Obiageli Ezekwesili, Senior Economic Advisor, African Economic Development Policy Initiative, advised that Nigeria must be driven by innovative knowledge; hence, there is a need for school mapping to connect the dots between facilities like energy and quality education to prepare for the global economic state that is evolving.
She stressed the need for a targeted investment in public schools noting that when school system has energy it will retain quality teachers observing that failing public schools lead to an intergenerational dynasty of poverty since these schools engage mostly the children of the poor.
Ezekwesili therefore called for an integrated development process between Nigerian Electricity Regulatory Commission and Universal Basic Education Commission to adopt Policies driven by evidence based analytics to ensure schools are situated at a location that enhances access to energy; electricity or solar. Also ensuring that schools that have access to light know the power of the consumer and demand steady supply accordingly.
From submissions of various speakers it became clear that the success of the SDGs lies on access to renewable energy, however the nexus between access to energy and other SDGs like basic education is not discussed effectively in the public space. As such journalists must monitor critically activities of regulatory agencies to ensure they carry out their mandate effectively.
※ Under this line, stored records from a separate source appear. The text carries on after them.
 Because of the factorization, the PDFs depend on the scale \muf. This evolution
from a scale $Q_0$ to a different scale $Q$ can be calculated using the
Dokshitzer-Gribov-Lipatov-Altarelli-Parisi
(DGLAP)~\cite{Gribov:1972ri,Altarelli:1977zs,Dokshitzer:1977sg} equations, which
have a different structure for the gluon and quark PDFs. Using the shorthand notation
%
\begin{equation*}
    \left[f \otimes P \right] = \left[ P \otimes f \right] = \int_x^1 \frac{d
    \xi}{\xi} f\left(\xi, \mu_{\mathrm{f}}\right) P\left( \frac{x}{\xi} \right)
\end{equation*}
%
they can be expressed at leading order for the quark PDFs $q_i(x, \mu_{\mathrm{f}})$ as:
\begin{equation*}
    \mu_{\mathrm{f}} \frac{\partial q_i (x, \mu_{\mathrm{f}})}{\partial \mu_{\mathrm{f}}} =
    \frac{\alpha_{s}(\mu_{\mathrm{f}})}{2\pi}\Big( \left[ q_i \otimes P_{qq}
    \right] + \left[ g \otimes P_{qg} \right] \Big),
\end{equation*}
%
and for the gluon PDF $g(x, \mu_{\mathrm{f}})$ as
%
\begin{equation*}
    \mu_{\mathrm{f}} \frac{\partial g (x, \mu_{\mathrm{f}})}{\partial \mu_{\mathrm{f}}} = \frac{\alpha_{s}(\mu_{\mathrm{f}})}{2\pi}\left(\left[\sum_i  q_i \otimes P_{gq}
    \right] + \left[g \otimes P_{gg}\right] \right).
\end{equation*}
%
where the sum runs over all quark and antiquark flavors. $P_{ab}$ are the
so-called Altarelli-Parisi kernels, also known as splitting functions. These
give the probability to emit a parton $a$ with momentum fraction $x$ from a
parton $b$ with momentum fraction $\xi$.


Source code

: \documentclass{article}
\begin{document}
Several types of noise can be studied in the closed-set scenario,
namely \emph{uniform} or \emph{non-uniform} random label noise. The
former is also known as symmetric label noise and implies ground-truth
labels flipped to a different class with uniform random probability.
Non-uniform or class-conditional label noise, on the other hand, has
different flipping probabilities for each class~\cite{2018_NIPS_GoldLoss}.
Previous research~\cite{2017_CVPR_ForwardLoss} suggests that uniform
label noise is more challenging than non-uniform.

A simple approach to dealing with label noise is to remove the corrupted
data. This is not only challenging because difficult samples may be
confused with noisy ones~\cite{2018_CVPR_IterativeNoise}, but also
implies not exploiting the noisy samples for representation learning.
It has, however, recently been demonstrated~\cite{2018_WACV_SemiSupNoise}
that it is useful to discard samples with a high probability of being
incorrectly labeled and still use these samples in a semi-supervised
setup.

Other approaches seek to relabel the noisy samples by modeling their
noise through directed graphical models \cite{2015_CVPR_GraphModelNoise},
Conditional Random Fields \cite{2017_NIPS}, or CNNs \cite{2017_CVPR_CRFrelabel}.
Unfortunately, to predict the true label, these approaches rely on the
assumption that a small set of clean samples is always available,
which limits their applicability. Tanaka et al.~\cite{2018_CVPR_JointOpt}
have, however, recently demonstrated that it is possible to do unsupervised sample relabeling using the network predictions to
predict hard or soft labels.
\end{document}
No doubt then, that the adoption of the Regulators Monitoring Programme (REMOP), which was part of the event, as a media initiative geared at reporting the activities of regulators, including successes and failures, to promote proactive disclosure of information, transparency and accountability will cover the gaps existing in the depths of reportage on activities of regulatory agencies.
The pilot phase of the REMOP beams light on the energy sector as it affects basic education is supported by the MacArthur Foundation.